-- Opening Marker --

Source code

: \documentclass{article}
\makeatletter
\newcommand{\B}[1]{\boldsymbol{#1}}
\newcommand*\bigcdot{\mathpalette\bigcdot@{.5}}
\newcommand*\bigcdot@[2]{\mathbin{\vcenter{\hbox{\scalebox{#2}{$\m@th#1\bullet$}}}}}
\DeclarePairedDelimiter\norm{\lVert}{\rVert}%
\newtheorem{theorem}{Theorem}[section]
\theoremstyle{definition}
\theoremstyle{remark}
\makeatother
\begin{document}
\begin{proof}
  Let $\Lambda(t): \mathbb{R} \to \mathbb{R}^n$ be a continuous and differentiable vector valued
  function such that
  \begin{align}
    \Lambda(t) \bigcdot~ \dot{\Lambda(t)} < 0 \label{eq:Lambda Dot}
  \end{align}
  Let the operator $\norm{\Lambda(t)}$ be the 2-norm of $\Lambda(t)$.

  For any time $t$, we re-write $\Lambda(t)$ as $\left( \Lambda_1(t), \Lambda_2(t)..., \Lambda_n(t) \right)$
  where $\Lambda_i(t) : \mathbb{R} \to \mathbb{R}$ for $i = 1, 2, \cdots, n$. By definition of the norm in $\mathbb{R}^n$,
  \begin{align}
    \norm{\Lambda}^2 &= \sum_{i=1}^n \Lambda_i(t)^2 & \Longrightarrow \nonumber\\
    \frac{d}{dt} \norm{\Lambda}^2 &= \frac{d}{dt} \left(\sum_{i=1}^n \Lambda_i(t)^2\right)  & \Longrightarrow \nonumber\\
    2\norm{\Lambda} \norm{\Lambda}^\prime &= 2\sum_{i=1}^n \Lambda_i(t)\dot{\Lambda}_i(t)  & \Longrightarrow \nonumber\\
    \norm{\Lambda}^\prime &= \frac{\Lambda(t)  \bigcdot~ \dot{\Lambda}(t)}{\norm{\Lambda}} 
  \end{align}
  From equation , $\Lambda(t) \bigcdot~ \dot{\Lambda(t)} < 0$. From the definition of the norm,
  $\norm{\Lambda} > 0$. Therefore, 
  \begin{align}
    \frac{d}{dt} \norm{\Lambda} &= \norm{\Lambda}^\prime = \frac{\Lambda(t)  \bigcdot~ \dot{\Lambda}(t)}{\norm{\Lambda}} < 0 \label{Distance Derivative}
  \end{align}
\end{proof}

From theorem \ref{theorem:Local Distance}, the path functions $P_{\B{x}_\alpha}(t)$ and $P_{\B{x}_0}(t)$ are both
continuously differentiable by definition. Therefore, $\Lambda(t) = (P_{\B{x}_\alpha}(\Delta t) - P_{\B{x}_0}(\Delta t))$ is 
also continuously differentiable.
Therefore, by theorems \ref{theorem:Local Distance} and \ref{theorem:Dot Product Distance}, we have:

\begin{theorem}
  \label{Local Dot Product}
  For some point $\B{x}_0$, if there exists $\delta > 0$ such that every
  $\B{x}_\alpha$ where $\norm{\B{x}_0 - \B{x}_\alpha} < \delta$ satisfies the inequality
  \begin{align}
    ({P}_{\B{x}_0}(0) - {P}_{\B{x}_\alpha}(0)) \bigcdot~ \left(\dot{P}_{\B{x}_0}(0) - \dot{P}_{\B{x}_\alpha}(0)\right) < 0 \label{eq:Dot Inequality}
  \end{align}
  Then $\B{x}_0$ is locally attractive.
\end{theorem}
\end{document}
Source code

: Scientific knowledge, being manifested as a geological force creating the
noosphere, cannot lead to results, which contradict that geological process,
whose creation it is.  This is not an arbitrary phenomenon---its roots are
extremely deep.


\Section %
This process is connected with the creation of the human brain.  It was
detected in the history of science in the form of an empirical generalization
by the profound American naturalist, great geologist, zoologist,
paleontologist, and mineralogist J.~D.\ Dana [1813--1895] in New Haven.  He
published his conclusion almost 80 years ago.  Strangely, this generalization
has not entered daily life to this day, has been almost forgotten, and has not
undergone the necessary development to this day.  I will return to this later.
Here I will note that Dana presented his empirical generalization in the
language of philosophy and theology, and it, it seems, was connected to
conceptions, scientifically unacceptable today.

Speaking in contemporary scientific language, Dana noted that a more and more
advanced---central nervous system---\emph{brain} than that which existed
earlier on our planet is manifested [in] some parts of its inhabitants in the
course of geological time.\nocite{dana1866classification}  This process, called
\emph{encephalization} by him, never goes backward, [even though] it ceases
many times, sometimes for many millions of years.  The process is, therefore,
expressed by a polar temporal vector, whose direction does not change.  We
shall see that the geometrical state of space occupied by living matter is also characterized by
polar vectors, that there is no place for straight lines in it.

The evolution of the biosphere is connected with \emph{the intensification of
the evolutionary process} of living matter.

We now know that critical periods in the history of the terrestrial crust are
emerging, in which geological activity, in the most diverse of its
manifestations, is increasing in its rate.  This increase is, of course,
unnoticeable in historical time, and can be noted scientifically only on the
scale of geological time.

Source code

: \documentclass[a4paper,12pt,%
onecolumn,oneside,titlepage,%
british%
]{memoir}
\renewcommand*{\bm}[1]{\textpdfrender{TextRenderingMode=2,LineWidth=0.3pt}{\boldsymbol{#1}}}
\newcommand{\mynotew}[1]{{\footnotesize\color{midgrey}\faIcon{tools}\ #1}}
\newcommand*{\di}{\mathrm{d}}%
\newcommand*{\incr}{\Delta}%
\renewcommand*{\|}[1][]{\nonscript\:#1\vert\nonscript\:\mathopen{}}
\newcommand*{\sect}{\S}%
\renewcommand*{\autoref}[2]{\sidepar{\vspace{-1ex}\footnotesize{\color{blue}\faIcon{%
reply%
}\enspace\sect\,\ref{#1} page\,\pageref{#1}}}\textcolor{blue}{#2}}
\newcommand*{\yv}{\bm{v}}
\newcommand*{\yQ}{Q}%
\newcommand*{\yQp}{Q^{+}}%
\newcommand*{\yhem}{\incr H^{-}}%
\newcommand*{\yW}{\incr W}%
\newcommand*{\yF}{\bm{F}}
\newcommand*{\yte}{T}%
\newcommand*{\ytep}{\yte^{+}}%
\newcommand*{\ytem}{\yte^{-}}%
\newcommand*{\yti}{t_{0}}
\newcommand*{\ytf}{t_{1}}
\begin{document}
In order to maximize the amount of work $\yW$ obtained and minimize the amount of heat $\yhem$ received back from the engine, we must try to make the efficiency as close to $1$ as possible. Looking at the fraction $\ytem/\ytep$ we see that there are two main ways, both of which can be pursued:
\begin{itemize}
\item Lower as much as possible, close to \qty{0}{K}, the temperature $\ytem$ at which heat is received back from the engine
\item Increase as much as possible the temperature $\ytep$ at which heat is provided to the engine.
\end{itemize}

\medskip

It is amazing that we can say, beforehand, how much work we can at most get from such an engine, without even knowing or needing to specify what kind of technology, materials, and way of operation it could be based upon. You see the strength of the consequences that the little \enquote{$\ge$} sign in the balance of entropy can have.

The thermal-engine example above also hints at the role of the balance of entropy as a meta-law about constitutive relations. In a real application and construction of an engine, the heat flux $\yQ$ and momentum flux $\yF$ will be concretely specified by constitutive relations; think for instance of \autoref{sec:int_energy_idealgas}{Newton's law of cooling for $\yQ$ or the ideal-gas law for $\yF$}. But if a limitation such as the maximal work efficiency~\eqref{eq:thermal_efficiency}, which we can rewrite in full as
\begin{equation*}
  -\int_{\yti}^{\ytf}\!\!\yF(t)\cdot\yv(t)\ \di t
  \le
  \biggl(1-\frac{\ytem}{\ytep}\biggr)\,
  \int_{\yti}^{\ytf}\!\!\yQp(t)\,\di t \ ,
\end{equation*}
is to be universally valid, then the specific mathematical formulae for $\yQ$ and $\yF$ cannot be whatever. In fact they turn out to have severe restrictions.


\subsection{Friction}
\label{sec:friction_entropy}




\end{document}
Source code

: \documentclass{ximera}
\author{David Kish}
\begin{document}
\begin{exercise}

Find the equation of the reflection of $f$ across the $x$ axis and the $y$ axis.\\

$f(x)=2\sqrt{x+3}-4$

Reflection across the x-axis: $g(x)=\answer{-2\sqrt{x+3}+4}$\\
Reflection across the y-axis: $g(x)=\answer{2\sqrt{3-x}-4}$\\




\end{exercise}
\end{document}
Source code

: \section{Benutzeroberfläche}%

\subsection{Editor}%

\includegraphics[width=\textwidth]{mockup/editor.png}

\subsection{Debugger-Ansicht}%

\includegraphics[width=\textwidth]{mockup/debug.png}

-- Closing Marker --

Task directions – For the listing shown above, count the lines that contain the word "emph" and supply only the result.

Reply – 3